_What this task involves:_
In the listing below, locate the lines that hold "workflows" and copy them.

_Task material:_
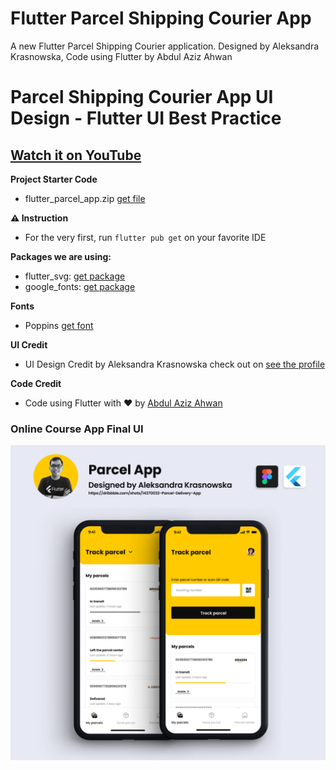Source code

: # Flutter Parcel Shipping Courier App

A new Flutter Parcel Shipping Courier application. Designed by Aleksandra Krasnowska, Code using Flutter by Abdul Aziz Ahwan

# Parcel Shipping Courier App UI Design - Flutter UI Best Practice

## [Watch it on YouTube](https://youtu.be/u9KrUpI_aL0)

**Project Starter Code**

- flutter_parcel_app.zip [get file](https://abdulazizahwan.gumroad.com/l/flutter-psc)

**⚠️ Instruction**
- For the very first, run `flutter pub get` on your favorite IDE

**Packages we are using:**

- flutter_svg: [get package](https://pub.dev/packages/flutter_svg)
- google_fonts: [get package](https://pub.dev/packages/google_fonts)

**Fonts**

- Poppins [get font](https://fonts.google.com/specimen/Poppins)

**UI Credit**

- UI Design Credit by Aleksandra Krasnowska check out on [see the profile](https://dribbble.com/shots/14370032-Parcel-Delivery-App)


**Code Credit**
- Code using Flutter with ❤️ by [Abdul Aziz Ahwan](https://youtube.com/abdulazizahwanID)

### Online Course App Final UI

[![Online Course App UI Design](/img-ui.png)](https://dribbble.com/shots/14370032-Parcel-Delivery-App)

---

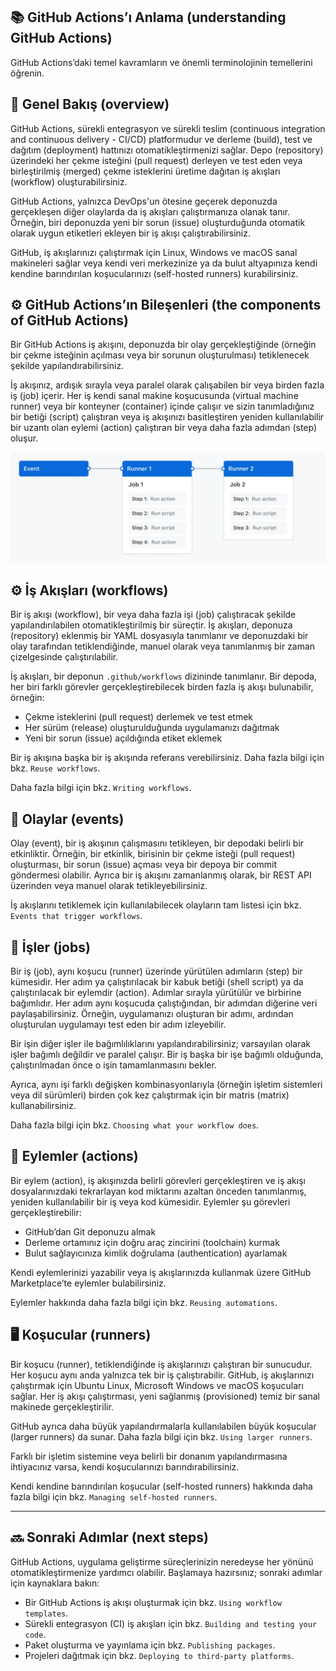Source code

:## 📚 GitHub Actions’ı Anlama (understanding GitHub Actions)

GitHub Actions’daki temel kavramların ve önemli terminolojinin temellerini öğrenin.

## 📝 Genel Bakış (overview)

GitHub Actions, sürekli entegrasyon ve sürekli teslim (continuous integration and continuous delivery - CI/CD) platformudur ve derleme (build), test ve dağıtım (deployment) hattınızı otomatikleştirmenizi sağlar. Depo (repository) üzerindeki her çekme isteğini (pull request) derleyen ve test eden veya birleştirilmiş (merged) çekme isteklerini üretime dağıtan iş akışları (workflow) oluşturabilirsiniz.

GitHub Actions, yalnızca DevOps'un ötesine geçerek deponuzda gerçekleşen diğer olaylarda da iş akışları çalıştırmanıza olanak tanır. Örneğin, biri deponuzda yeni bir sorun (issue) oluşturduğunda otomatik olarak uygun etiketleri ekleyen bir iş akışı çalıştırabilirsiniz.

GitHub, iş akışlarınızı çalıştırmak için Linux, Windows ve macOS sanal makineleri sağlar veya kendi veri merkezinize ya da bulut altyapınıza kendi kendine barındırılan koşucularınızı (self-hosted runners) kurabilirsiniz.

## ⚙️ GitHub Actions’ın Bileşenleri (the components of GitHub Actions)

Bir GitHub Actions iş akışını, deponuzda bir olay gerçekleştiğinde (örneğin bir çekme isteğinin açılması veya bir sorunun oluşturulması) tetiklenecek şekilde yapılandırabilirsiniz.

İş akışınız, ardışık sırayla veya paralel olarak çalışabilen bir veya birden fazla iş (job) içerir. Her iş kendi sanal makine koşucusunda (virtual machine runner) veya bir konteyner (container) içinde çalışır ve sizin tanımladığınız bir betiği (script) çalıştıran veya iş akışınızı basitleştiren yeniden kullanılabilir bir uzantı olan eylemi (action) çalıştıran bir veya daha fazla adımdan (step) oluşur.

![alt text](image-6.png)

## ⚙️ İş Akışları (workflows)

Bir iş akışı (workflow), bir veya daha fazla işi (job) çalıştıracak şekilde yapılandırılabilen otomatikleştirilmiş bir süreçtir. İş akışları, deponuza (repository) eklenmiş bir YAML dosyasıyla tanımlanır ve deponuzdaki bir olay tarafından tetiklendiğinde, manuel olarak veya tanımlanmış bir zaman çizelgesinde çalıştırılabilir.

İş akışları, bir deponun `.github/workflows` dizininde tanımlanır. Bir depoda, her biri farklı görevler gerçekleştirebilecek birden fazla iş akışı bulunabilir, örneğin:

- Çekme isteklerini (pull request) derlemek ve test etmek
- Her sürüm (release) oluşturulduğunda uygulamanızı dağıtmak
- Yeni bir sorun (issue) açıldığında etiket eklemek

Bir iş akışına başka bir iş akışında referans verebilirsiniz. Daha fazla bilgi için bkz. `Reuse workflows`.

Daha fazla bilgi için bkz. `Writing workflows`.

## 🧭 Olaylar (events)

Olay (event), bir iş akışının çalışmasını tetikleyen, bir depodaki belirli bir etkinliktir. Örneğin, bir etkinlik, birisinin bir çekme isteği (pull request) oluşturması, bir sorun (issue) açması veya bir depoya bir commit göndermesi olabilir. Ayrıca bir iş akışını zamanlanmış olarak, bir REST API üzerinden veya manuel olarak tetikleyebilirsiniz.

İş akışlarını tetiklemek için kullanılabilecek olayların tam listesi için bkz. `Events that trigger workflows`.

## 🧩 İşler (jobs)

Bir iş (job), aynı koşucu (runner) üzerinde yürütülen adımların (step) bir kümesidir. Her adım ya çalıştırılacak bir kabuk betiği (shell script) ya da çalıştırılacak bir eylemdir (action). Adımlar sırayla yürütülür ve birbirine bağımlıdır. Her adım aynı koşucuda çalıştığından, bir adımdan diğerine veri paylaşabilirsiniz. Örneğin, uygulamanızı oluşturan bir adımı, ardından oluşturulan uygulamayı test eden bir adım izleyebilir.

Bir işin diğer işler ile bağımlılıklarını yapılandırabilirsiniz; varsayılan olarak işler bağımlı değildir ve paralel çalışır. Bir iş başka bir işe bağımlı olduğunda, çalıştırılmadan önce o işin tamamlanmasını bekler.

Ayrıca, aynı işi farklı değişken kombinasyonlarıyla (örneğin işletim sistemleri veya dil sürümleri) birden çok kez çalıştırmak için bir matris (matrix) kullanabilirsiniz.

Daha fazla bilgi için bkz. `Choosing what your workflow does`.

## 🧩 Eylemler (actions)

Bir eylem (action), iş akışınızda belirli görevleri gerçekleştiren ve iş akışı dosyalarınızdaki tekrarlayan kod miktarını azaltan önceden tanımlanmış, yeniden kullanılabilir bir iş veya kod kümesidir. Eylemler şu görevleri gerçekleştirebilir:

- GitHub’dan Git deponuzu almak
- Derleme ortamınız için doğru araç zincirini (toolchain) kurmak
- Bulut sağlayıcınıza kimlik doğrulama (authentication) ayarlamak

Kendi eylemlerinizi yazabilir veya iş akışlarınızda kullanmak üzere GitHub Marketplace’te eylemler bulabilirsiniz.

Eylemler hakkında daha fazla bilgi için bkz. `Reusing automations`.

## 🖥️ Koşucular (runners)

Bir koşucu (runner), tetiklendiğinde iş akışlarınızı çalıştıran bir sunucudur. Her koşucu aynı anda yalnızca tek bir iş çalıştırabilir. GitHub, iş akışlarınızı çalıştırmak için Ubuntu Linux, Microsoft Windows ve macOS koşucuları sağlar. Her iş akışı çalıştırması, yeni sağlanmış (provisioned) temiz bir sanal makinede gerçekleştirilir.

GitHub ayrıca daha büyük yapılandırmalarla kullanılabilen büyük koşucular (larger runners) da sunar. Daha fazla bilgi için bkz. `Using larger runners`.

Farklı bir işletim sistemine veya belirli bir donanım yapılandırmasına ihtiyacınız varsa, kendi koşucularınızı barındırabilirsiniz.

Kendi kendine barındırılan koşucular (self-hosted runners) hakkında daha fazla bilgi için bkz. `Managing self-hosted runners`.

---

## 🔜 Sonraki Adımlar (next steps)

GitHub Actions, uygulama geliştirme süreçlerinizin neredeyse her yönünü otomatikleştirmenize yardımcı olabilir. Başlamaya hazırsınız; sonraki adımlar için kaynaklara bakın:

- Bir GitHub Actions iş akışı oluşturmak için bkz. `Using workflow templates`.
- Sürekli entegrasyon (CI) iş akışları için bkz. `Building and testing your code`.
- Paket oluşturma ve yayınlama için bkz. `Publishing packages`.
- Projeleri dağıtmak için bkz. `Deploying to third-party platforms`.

---

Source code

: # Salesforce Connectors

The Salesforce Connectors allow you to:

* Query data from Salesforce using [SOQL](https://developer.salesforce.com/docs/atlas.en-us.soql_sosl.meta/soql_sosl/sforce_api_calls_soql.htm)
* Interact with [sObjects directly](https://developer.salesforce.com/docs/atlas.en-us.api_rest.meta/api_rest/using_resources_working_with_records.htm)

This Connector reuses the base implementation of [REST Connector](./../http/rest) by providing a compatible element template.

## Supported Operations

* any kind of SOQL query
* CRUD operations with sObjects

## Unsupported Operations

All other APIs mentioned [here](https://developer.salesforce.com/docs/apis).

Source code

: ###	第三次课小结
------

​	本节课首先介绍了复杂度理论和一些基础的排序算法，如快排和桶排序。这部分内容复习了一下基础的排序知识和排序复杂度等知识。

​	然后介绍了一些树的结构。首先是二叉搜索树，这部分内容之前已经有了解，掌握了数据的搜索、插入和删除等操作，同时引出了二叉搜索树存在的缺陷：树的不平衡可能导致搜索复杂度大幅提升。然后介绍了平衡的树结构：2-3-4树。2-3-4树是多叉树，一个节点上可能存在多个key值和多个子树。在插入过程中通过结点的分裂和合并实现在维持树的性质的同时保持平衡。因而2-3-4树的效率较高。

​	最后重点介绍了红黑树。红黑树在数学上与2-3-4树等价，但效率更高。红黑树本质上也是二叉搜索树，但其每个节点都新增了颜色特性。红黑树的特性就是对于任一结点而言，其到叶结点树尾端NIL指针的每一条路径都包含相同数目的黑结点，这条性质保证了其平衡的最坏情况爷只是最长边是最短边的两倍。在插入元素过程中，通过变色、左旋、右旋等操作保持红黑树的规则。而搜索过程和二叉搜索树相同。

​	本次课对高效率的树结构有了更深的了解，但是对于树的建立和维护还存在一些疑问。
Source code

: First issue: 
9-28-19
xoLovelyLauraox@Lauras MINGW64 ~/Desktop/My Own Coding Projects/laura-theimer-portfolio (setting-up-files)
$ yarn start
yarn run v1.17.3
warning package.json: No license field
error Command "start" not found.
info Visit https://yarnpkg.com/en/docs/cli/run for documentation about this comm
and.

_Exercise solution:_
## ⚙️ İş Akışları (workflows)
İş akışları, bir deponun `.github/workflows` dizininde tanımlanır. Bir depoda, her biri farklı görevler gerçekleştirebilecek birden fazla iş akışı bulunabilir, örneğin:
Bir iş akışına başka bir iş akışında referans verebilirsiniz. Daha fazla bilgi için bkz. `Reuse workflows`.
Daha fazla bilgi için bkz. `Writing workflows`.
İş akışlarını tetiklemek için kullanılabilecek olayların tam listesi için bkz. `Events that trigger workflows`.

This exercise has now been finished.